Both Ms. Crawford and S. Lamar Sims, the prosecutor from Colorado, said in their reports that they were evaluating Officer Loehmann’s actions under the United States Constitution, not Ohio state law.
“I mean, why would an Ohio prosecutor want to know if Ohio state law was violated? That’s just crazy talk!”
“There can be no doubt that Rice’s death was tragic and, indeed, when one considers his age, heartbreaking,” Mr. Sims wrote. But he added that “Officer Loehmann’s belief that Rice posed a threat of serious physical harm or death was objectively reasonable as was his response to that perceived threat.”
“Sure, Tamir was an innocent 12 year-old, but let’s not overlook the fact he was also a SCARY BLACK PERSON!!!!!”
Tamir’s death resulted in a lengthy series of investigations that have frustrated some activists, who see the shooting as a clear case of police overreach and have called for the arrests of Officer Loehmann and his partner, Officer Frank Garmback, who drove his police cruiser to within feet of Tamir but who did not fire his weapon. Some have criticized Officer Garmback for parking his cruiser so close.
“To suggest that Officer Garmback should have stopped the car at another location is to engage in exactly the kind of ‘Monday morning quarterbacking’ the case law exhorts us to avoid,” Mr. Sims wrote.

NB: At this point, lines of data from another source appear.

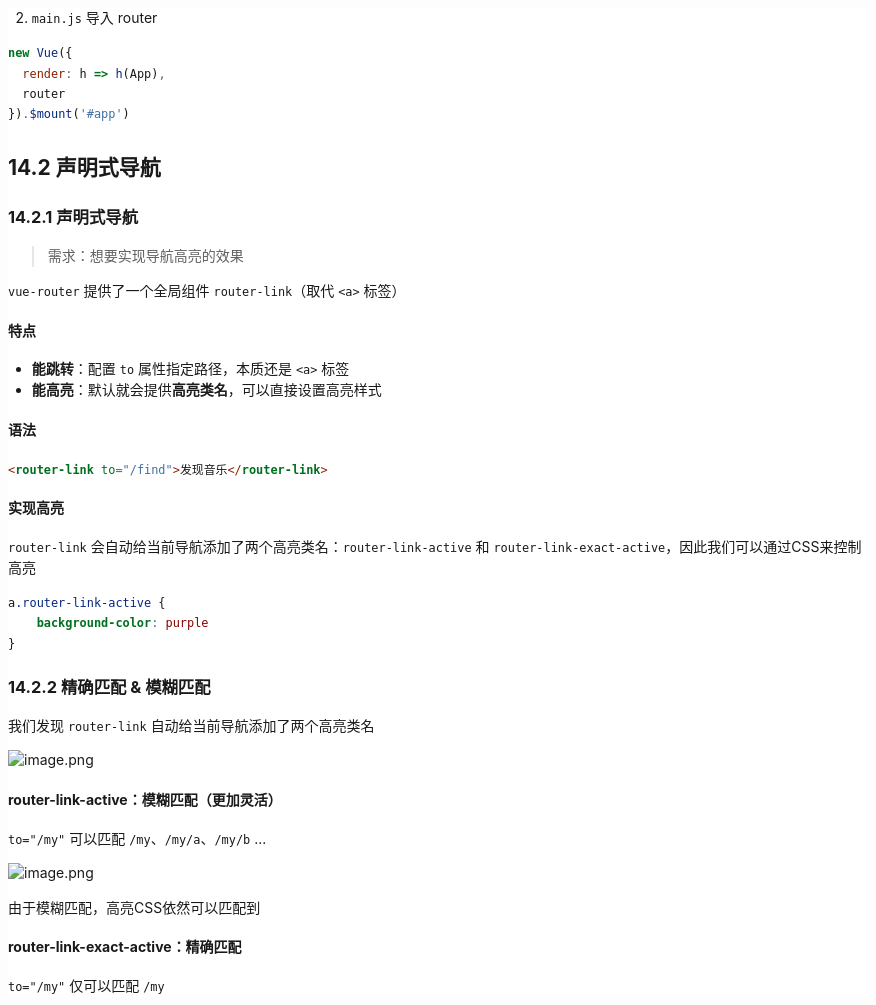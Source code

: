 2. `main.js` 导入 router

```js
new Vue({  
  render: h => h(App),  
  router  
}).$mount('#app')
```

## 14.2 声明式导航

### 14.2.1 声明式导航

>需求：想要实现导航高亮的效果

`vue-router` 提供了一个全局组件 `router-link`（取代 `<a>` 标签）

#### 特点

- **能跳转**：配置 `to` 属性指定路径，本质还是 `<a>` 标签
- **能高亮**：默认就会提供**高亮类名**，可以直接设置高亮样式

#### 语法

```html
<router-link to="/find">发现音乐</router-link>
```

#### 实现高亮

`router-link` 会自动给当前导航添加了两个高亮类名：`router-link-active` 和 `router-link-exact-active`，因此我们可以通过CSS来控制高亮

```css
a.router-link-active {
	background-color: purple
}
```

### 14.2.2 精确匹配 & 模糊匹配

我们发现 `router-link` 自动给当前导航添加了两个高亮类名

![image.png](https://raw.githubusercontent.com/michik0/notes-image/master/20230912201018.png)

#### router-link-active：模糊匹配（更加灵活）

`to="/my"` 可以匹配 `/my`、`/my/a`、`/my/b` ...

![image.png](https://raw.githubusercontent.com/michik0/notes-image/master/20230912201841.png)

由于模糊匹配，高亮CSS依然可以匹配到

#### router-link-exact-active：精确匹配

`to="/my"` 仅可以匹配 `/my`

“I mean, we can’t go around judging people’s actions after they happen! What kind of world would that be?”
Mr. McGinty provided no timeline of when a grand jury would decide on charges, but said more reports had been commissioned by his office and would be released as they were finished.
“Look, it took us 11 months just to find “experts” willing to justify killing a 12 year-old. Give us some time!”